Description of the task: Look through the entries below and extract exactly the lines from the one containing "it needs to" through the one containing "Choose an existing", ends included.

Input records:

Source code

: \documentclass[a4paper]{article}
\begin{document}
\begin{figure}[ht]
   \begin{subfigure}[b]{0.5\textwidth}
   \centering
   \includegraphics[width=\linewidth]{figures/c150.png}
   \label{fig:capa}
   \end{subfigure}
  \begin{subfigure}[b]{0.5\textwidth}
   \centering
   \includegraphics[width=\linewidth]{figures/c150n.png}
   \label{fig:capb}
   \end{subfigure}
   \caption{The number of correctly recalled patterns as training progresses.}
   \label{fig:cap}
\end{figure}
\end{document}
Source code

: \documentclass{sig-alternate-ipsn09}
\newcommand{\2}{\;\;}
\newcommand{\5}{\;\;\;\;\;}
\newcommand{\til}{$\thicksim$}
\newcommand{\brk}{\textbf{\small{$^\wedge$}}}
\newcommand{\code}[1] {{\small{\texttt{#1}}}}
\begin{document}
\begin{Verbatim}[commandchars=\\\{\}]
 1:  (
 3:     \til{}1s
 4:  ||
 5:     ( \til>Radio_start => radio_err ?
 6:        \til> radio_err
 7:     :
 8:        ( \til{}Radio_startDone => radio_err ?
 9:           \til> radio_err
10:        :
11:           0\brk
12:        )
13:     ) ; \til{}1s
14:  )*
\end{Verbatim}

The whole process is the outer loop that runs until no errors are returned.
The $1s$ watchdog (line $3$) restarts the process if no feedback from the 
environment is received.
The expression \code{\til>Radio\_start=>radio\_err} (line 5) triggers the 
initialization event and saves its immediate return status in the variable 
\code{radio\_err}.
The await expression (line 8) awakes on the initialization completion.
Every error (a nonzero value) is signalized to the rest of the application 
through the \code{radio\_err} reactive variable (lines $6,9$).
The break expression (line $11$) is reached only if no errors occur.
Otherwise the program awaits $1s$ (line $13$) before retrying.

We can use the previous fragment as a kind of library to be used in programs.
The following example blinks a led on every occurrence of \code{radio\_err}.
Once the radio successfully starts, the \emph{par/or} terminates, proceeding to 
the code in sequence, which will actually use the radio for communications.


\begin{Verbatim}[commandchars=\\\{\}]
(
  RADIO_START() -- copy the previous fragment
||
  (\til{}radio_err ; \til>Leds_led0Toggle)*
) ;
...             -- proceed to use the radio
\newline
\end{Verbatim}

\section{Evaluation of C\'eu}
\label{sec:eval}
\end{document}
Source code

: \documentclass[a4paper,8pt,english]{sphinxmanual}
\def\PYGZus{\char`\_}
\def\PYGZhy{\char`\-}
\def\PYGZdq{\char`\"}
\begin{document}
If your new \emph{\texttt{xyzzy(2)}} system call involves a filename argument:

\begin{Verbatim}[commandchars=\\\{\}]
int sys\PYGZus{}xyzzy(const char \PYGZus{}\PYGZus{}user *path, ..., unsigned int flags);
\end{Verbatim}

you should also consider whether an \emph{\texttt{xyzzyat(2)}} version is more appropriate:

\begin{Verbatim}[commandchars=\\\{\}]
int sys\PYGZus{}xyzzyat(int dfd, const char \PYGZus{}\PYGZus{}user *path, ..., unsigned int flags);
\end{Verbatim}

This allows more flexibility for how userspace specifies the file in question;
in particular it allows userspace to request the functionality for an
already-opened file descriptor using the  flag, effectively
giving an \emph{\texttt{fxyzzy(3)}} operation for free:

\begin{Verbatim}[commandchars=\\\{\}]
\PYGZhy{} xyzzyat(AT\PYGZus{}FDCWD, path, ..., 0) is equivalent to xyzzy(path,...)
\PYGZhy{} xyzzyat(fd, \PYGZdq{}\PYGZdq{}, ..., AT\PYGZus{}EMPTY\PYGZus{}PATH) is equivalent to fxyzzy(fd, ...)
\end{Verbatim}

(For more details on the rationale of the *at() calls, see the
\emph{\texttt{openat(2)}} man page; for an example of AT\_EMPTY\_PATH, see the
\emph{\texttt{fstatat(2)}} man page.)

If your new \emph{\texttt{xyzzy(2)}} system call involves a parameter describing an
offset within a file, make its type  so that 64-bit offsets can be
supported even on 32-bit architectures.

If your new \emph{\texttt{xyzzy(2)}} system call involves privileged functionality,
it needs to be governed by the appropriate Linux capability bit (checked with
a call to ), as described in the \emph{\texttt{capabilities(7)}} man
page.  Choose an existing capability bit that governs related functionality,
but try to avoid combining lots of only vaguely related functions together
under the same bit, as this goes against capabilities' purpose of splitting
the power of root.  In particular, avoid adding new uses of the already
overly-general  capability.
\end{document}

Answer to this task:
it needs to be governed by the appropriate Linux capability bit (checked with
a call to ), as described in the \emph{\texttt{capabilities(7)}} man
page.  Choose an existing capability bit that governs related functionality,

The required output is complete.